The other main issue is that for scrub habitat, there is really a narrow window of time before it grows and matures into an oak forest. You only have about 3-15 years when they are trees that are the right size for scrub jays. You need fire to burn back areas of mature oak forests to maintain this window of scrub. The problem is the lack of forest fires. The one who really killed the Florida scrub jay was Smokey the Bear. The real fountain of youth in Florida wasn’t water; it was a fountain of flame which naturally maintained such habitats across Florida, including the scrub jays.

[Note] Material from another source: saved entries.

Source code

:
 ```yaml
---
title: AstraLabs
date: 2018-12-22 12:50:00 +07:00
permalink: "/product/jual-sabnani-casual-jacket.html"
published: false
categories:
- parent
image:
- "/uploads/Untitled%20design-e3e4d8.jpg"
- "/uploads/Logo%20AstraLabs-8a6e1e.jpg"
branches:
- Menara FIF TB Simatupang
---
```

“Prescribed burns” can help create more scrub. But many of these preserves and areas where scrub jays exist are surrounded by dense development, making it really challenging to do prescribed burns without sending smoke onto patios and into living rooms. The point is, you can’t just set aside 10,000 acres of scrub and expect it to solve the problem because it has to be managed and periodically burned back by humans. Lightning fires are pretty much a thing of the past in Florida thanks to Smoky and his fire-fighting friends.

What gives you hope about the future of the scrub jay in Florida?

I’ve written three books on birds. The first bird I wrote about went extinct in the 1980s. The second was on the sacred raven. There are no more left in the wild and just a handful in captivity. But with this book there are still a lot left in a few places. There is every reason to think that it could survive in locations like Ocala National Forest. Land managers there have set aside 50,000 acres in Ocala and are beginning to manage that for scrub jay. That could eventually double the population.

I have hope and there is no reason this bird has to suffer the same fate as the dusky seaside sparrow and so many other birds. But it won’t happen on its own. People will have to help.